Thursday, October 29, 2015

"One by One"




This past weekend was the Midwest SIAFU Men’s Conference at Morning Star Ranch in Kansas. As I got settled there, a young man caught my attention and smiled at me. He said, “Do you remember me?” Of course I recognized his face, but I couldn’t place his name and remember where I had met him.  I thought that I probably knew him from my time ministering in the prison at Hutchinson. I found out his name was Tony and that he had just been released that Wednesday. He had spent nine years on the inside, and he had been out for three days and found himself at our men’s conference. Now 31, he had been incarcerated since he was 22.
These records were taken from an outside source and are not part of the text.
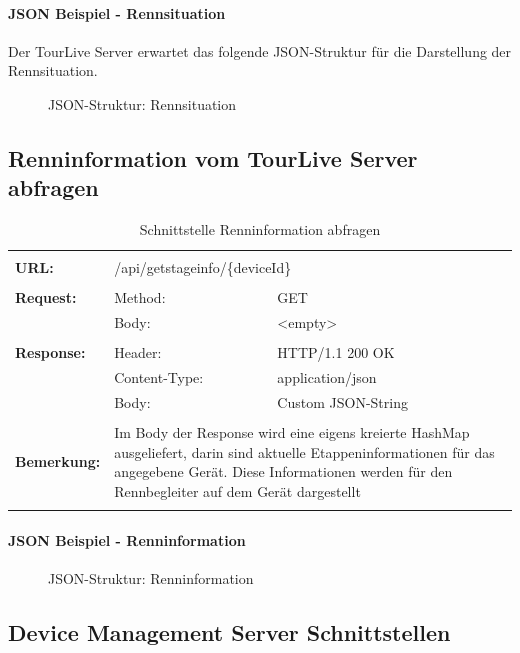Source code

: \paragraph{JSON Beispiel - Rennsituation}
Der TourLive Server erwartet das folgende JSON-Struktur für die Darstellung der Rennsituation.
\begin{figure}[H]
	\centering
	
	\caption{JSON-Struktur: Rennsituation}
\end{figure}

\newpage
\subsection{Renninformation vom TourLive Server abfragen}
\begin{longtable}{ p{2.5cm} || p{3.5cm} p{5.5cm}}
&  \\ [-1.5ex]
	\textbf{URL:} & \multicolumn{2}{p{9cm}}{/api/getstageinfo/\{deviceId\}}  \\ [1ex] \hline & &  \\ [-1.5ex]
	\textbf{Request:} & Method: & GET \\
		& Body: & <empty> \\ [1ex] \hline & &  \\ [-1.5ex]
	\textbf{Response:} & Header: & HTTP/1.1 200 OK \\
		& Content-Type: & application/json \\
		& Body: & Custom JSON-String  \\ [1ex] \hline & &  \\ [-1.5ex]
	\textbf{Bemerkung:} & \multicolumn{2}{p{9cm}}{Im Body der Response wird eine eigens kreierte HashMap ausgeliefert, darin sind aktuelle Etappeninformationen für das angegebene Gerät. Diese Informationen werden für den Rennbegleiter auf dem Gerät dargestellt} \\ [1ex] 
\caption{Schnittstelle Renninformation abfragen}
\end{longtable}

\paragraph{JSON Beispiel - Renninformation}
\begin{figure}[H]
	\centering
	
	\caption{JSON-Struktur: Renninformation}
\end{figure}

\newpage
\subsection{Device Management Server Schnittstellen}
The rest of the conference we spent time getting to know each other better. We talked about life inside and then about adjusting to life on the outside. He told me that he wanted to grow to become an urban missionary like what I did. He wants to make a difference with guys on the streets. He had been at the revival we did in June (read about that here) and had also heard me teach a couple other times at the prison.
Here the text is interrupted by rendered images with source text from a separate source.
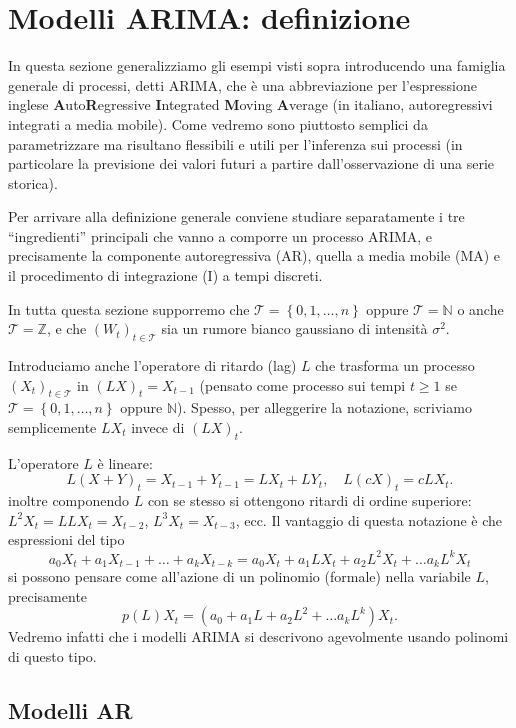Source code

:\documentclass[
  italian,
  letterpaper,
]{book}
\newcommand{\cur}[1]{\left\{ #1 \right\}}
\newcommand{\N}{\mathbb{N}}
\theoremstyle{definition}
\theoremstyle{remark}
\begin{document}
\section{Modelli ARIMA: definizione}\label{sec-arima-def}

In questa sezione generalizziamo gli esempi visti sopra introducendo una
famiglia generale di processi, detti ARIMA, che è una abbreviazione per
l'espressione inglese \textbf{A}uto\textbf{R}egressive
\textbf{I}ntegrated \textbf{M}oving \textbf{A}verage (in italiano,
autoregressivi integrati a media mobile). Come vedremo sono piuttosto
semplici da parametrizzare ma risultano flessibili e utili per
l'inferenza sui processi (in particolare la previsione dei valori futuri
a partire dall'osservazione di una serie storica).

Per arrivare alla definizione generale conviene studiare separatamente i
tre ``ingredienti'' principali che vanno a comporre un processo ARIMA, e
precisamente la componente autoregressiva (AR), quella a media mobile
(MA) e il procedimento di integrazione (I) a tempi discreti.

In tutta questa sezione supporremo che
\(\mathcal{T} = \cur{0,1, \ldots, n}\) oppure \(\mathcal{T} = \N\) o
anche \(\mathcal{T} = \mathbb{Z}\), e che \((W_t)_{t \in \mathcal{T}}\)
sia un rumore bianco gaussiano di intensità \(\sigma^2\).

Introduciamo anche l'operatore di ritardo (lag) \(L\) che trasforma un
processo \((X_t)_{t \in \mathcal{T}}\) in \((LX)_t = X_{t-1}\) (pensato
come processo sui tempi \(t \ge 1\) se
\(\mathcal{T} = \cur{0,1, \ldots, n}\) oppure \(\mathbb{N}\)). Spesso,
per alleggerire la notazione, scriviamo semplicemente \(LX_t\) invece di
\((LX)_t\).

L'operatore \(L\) è lineare:
\[ L(X+Y)_t = X_{t-1}+Y_{t-1} = LX_t + LY_t, \quad L(c X)_t = c LX_t.\]
inoltre componendo \(L\) con se stesso si ottengono ritardi di ordine
superiore: \(L^2X_t = LLX_t = X_{t-2}\), \(L^3X_t = X_{t-3}\), ecc. Il
vantaggio di questa notazione è che espressioni del tipo
\[ a_0 X_t + a_1 X_{t-1}+ \ldots +a_k X_{t-k} = a_0  X_t + a_1LX_t +a_2 L^2 X_t + \ldots a_k L^k X_t\]
si possono pensare come all'azione di un polinomio (formale) nella
variabile \(L\), precisamente
\[p(L) X_t  =  (a_0   + a_1L +a_2 L^2 + \ldots a_k L^k ) X_t.\] Vedremo
infatti che i modelli ARIMA si descrivono agevolmente usando polinomi di
questo tipo.

\subsection{Modelli AR}\label{modelli-ar}
\end{document}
One of the personal burdens I feel for the guys I work with is that they may experience the love of the Father. So many of these men have deep wounds from male figures that are hard to heal from. Often they need a deep and profound encounter with the love of the Father that can provide healing from the past. So whenever I lead prayer and ministry times with guys, I normally include a time where we pray for them to encounter the love of the Father.  

On the last night of the conference, we closed with a worship, prayer, and testimony time; it’s a powerful time where they can get right with the Lord. As I was praying for this time, I felt the Father clearly say, “Lead them to me, and I will bring healing.”
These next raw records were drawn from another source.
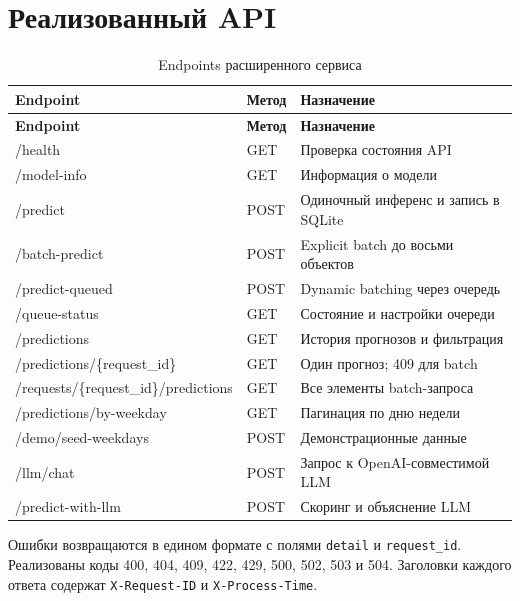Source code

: \documentclass[12pt,a4paper]{article}
\newcommand{\code}[1]{\texttt{#1}}
\begin{document}
\section{Реализованный API}

\begin{longtable}{>{\ttfamily\raggedright\arraybackslash}p{5.2cm}
                  >{\centering\arraybackslash}p{1.4cm}
                  >{\raggedright\arraybackslash}p{9cm}}
  \caption{Endpoints расширенного сервиса}\label{tab:endpoints}\\
  \toprule
  \normalfont\textbf{Endpoint} & \textbf{Метод} & \textbf{Назначение} \\
  \midrule\endfirsthead
  \toprule
  \normalfont\textbf{Endpoint} & \textbf{Метод} & \textbf{Назначение} \\
  \midrule\endhead
  \bottomrule\endfoot
  /health & \normalfont GET & \normalfont Проверка состояния API \\
  /model-info & \normalfont GET & \normalfont Информация о модели \\
  /predict & \normalfont POST & \normalfont Одиночный инференс и запись в SQLite \\
  /batch-predict & \normalfont POST & \normalfont Explicit batch до восьми объектов \\
  /predict-queued & \normalfont POST & \normalfont Dynamic batching через очередь \\
  /queue-status & \normalfont GET & \normalfont Состояние и настройки очереди \\
  /predictions & \normalfont GET & \normalfont История прогнозов и фильтрация \\
  /predictions/\{request\_id\} & \normalfont GET & \normalfont Один прогноз; 409 для batch \\
  /requests/\{request\_id\}/predictions & \normalfont GET & \normalfont Все элементы batch-запроса \\
  /predictions/by-weekday & \normalfont GET & \normalfont Пагинация по дню недели \\
  /demo/seed-weekdays & \normalfont POST & \normalfont Демонстрационные данные \\
  /llm/chat & \normalfont POST & \normalfont Запрос к OpenAI-совместимой LLM \\
  /predict-with-llm & \normalfont POST & \normalfont Скоринг и объяснение LLM \\
\end{longtable}

Ошибки возвращаются в едином формате с полями \code{detail} и
\code{request\_id}. Реализованы коды 400, 404, 409, 422, 429, 500, 502, 503 и
504. Заголовки каждого ответа содержат \code{X-Request-ID} и
\code{X-Process-Time}.
\end{document}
As I got up in front of the guys, I felt especially burdened. I talked about how our father wounds can give us an orphan spirit. This is simply a feeling that we are alone and lost and without a dad. Even though we may be in Christ, we still feel lost and feel as though we are orphans. I invited the guys be open and to trust that God was going to move and that the love of the true Father would encounter them that night. I could sense the faith in the room grow as they nodded, hungry to experience this.

As we had a prayer time and ministered, there weren’t many dry eyes. The Spirit of God was tangibly moving throughout the room. We then had guys come forward who wanted more prayer. Tony came right up to me and we just hugged and prayed together. As the tears came, he kept saying how he doesn’t want to repeat the mistakes from the past. He has felt like a failure his whole life, but now desperately wants to change. My heart went out to him in a deep way. I sensed such tangible love from the Father for him.

That night after praying with him and so many others, I was overwhelmed with emotion. I thought about the millions in our cities who we are desperate for this encounter with the Father. But there is great hope. God is moving in our prisons and our ministry is providing opportunities for these guys to grow and become leaders. One by one, God is changing the lives.